WHAT YOU WILL DO: Wherever a line holds the word "begin", copy that line from the data.

--

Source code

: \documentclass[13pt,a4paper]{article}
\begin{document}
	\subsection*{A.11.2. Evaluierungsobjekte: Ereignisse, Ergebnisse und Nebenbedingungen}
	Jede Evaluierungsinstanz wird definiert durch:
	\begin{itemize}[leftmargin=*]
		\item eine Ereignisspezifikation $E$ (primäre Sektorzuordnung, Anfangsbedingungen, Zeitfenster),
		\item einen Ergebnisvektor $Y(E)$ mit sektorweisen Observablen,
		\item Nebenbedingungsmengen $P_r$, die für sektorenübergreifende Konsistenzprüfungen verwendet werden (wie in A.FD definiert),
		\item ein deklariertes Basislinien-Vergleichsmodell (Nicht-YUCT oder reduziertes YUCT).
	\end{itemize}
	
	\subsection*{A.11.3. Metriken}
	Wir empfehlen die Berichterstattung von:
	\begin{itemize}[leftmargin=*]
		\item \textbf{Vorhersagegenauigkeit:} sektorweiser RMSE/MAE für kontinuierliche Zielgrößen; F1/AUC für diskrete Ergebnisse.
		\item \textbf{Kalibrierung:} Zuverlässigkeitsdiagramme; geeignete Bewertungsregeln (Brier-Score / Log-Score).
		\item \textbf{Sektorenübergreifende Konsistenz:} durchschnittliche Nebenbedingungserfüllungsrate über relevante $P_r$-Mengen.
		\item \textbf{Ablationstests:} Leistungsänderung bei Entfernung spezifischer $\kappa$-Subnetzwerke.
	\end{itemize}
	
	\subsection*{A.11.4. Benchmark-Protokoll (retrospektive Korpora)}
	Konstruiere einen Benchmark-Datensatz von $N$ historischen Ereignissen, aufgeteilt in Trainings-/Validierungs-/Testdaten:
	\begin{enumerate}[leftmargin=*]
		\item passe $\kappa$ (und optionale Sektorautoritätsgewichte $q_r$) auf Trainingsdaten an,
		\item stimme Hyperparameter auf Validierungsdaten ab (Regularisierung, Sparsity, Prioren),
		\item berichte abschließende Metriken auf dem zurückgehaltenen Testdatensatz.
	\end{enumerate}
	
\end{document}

--

TASK RESPONSE:
\begin{document}
	\begin{itemize}[leftmargin=*]
	\begin{itemize}[leftmargin=*]
	\begin{enumerate}[leftmargin=*]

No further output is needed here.